By Adam Khoo ( Singapore 's youngest millionaire at 26 yrs.)

Some of you may already know that I travel around the region pretty frequently, having to visit and conduct seminars at my offices in Malaysia , Indonesia , Thailand and Suzhou ( China ) . I am in the airport almost every other week so I get to bump into many people who have attended my seminars or have read my books.

Recently, someone came up to me on a plane to KL and looked rather shocked. He asked, 'How come a millionaire like you is traveling economy?' My reply was, 'That's why I am a millionaire. ' He still looked pretty confused.
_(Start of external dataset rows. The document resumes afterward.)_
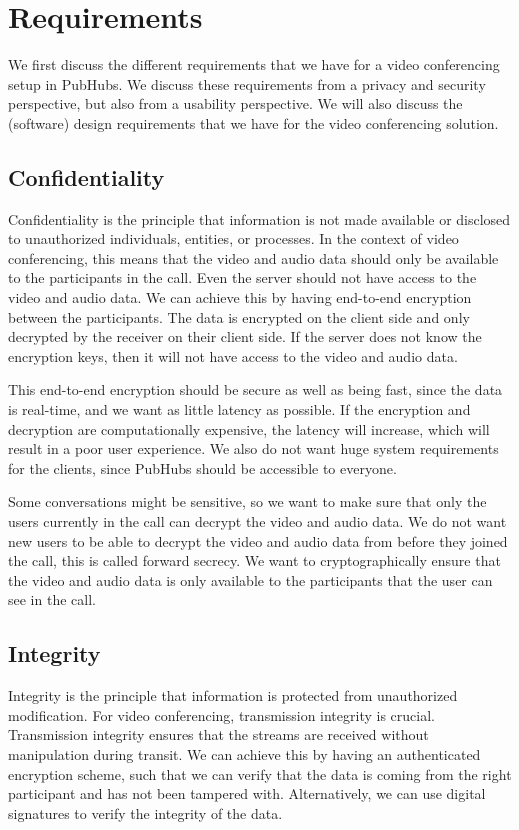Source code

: \documentclass{report}
\begin{document}
\chapter{Requirements}\label{chap:requirements}
We first discuss the different requirements that we have for a video conferencing setup in PubHubs. We discuss
these requirements from a privacy and security perspective, but also from a usability perspective. We will also
discuss the (software) design requirements that we have for the video conferencing solution.

\section{Confidentiality}
Confidentiality is the principle that information is not made available or disclosed to unauthorized individuals,
entities, or processes. In the context of video conferencing, this means that the video and audio data should only
be available to the participants in the call. Even the server should not have access to the video and audio data. We
can achieve this by having end-to-end encryption between the participants. The data is encrypted on the client side and
only decrypted by the receiver on their client side. If the server does not know the encryption keys, then it will
not have access to the video and audio data.

This end-to-end encryption should be secure as well as being fast, since the data is real-time, and we want as little
latency as possible. If the encryption and decryption are computationally expensive, the latency will increase,
which will result in a poor user experience. We also do not want huge system requirements for the clients, since
PubHubs should be accessible to everyone.

Some conversations might be sensitive, so we want to make sure that only the users currently in the call can
decrypt the video and audio data. We do not want new users to be able to decrypt the video and audio data from
before they joined the call, this is called forward secrecy. We want to cryptographically ensure that
the video and audio data is only available to the participants that the user can see in the call.

\section{Integrity}
Integrity is the principle that information is protected from unauthorized modification. For video conferencing, transmission integrity
is crucial. Transmission integrity ensures that the streams are received without manipulation during transit.
We can achieve this by having an authenticated encryption scheme, such that we can verify that the data is coming from
the right participant and has not been tampered with. Alternatively, we can use digital signatures to verify the
integrity of the data.
\end{document}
This again confirms that greatest lie ever told about wealth (which I wrote about in my latest book 'Secrets of Self-Made Millionaires'). Many people have been brainwashed to think that millionaires have to wear Gucci, Hugo Boss, Rolex, and sit on first class in air travel. This is why so many people never become rich because the moment they earn more money, they think that it is only natural that they spend more, putting them back to square one.

The truth is that most self-made millionaires are frugal and only spend on what is necessary and of value. That is why they are able to accumulate and multiply their wealth so much faster.

Over the last 7 years, I have saved about 80% of my income while today I save only about 60% (because I have my wife, mother in law, 2 maids, 2 kids, etc. to support). Still, it is way above most people who save 10% of their income (if they are lucky).

I refuse to buy a first class ticket or to buy a $300 shirt because I think that it is a complete waste of money. However, I happily pay $1,300 to send my 2-year old daughter to Julia Gabriel Speech and Drama without thinking twice.

When I joined the YEO (Young Entrepreneur's Orgn) a few years back (YEO is an exclusive club open to those who are under 40 and make over $1m a year in their own business), I discovered that those who were self-made thought like me. Many of them with net worth well over $5 m, travelled economy class and some even drove Toyotas and Nissans, not Audis, Mercs, BMWs..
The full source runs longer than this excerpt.